Please copy out the records that follow exactly as they stand.

DATA FOR ANALYSIS -
- - -

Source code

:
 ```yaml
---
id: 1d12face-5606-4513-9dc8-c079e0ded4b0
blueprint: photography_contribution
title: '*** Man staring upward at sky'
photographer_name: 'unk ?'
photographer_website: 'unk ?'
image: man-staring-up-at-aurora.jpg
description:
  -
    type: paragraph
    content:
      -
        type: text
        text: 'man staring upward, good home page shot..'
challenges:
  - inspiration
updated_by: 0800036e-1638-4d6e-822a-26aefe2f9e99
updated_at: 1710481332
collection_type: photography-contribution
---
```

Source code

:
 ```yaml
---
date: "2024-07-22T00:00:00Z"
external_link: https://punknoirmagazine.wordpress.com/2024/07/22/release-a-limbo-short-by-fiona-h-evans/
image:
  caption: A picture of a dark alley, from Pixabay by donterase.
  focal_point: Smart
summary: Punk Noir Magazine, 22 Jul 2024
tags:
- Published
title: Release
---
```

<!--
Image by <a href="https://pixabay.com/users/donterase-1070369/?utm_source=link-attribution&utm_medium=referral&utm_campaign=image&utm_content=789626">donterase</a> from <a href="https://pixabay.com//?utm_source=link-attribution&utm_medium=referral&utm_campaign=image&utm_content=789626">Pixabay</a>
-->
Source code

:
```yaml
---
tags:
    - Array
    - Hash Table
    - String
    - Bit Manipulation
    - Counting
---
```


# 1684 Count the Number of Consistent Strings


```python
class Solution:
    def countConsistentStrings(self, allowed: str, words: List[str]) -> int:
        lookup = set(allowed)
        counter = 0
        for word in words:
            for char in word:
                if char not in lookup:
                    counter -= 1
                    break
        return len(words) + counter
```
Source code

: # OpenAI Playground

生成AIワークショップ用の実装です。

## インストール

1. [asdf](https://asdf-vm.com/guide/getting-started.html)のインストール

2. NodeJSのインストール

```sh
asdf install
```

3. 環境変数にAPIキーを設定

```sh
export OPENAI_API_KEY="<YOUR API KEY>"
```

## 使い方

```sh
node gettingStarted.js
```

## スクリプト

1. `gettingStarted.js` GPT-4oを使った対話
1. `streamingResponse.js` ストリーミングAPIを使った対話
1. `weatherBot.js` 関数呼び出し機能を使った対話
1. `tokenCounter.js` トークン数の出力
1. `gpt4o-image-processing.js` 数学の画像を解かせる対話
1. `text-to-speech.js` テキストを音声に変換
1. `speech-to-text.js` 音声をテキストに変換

- - -

OUTPUT BELOW -
Source code

:
 ```yaml
---
id: 1d12face-5606-4513-9dc8-c079e0ded4b0
blueprint: photography_contribution
title: '*** Man staring upward at sky'
photographer_name: 'unk ?'
photographer_website: 'unk ?'
image: man-staring-up-at-aurora.jpg
description:
  -
    type: paragraph
    content:
      -
        type: text
        text: 'man staring upward, good home page shot..'
challenges:
  - inspiration
updated_by: 0800036e-1638-4d6e-822a-26aefe2f9e99
updated_at: 1710481332
collection_type: photography-contribution
---
```

Source code

:
 ```yaml
---
date: "2024-07-22T00:00:00Z"
external_link: https://punknoirmagazine.wordpress.com/2024/07/22/release-a-limbo-short-by-fiona-h-evans/
image:
  caption: A picture of a dark alley, from Pixabay by donterase.
  focal_point: Smart
summary: Punk Noir Magazine, 22 Jul 2024
tags:
- Published
title: Release
---
```

<!--
Image by <a href="https://pixabay.com/users/donterase-1070369/?utm_source=link-attribution&utm_medium=referral&utm_campaign=image&utm_content=789626">donterase</a> from <a href="https://pixabay.com//?utm_source=link-attribution&utm_medium=referral&utm_campaign=image&utm_content=789626">Pixabay</a>
-->
Source code

:
```yaml
---
tags:
    - Array
    - Hash Table
    - String
    - Bit Manipulation
    - Counting
---
```


# 1684 Count the Number of Consistent Strings


```python
class Solution:
    def countConsistentStrings(self, allowed: str, words: List[str]) -> int:
        lookup = set(allowed)
        counter = 0
        for word in words:
            for char in word:
                if char not in lookup:
                    counter -= 1
                    break
        return len(words) + counter
```
Source code

: # OpenAI Playground

生成AIワークショップ用の実装です。

## インストール

1. [asdf](https://asdf-vm.com/guide/getting-started.html)のインストール

2. NodeJSのインストール

```sh
asdf install
```

3. 環境変数にAPIキーを設定

```sh
export OPENAI_API_KEY="<YOUR API KEY>"
```

## 使い方

```sh
node gettingStarted.js
```

## スクリプト

1. `gettingStarted.js` GPT-4oを使った対話
1. `streamingResponse.js` ストリーミングAPIを使った対話
1. `weatherBot.js` 関数呼び出し機能を使った対話
1. `tokenCounter.js` トークン数の出力
1. `gpt4o-image-processing.js` 数学の画像を解かせる対話
1. `text-to-speech.js` テキストを音声に変換
1. `speech-to-text.js` 音声をテキストに変換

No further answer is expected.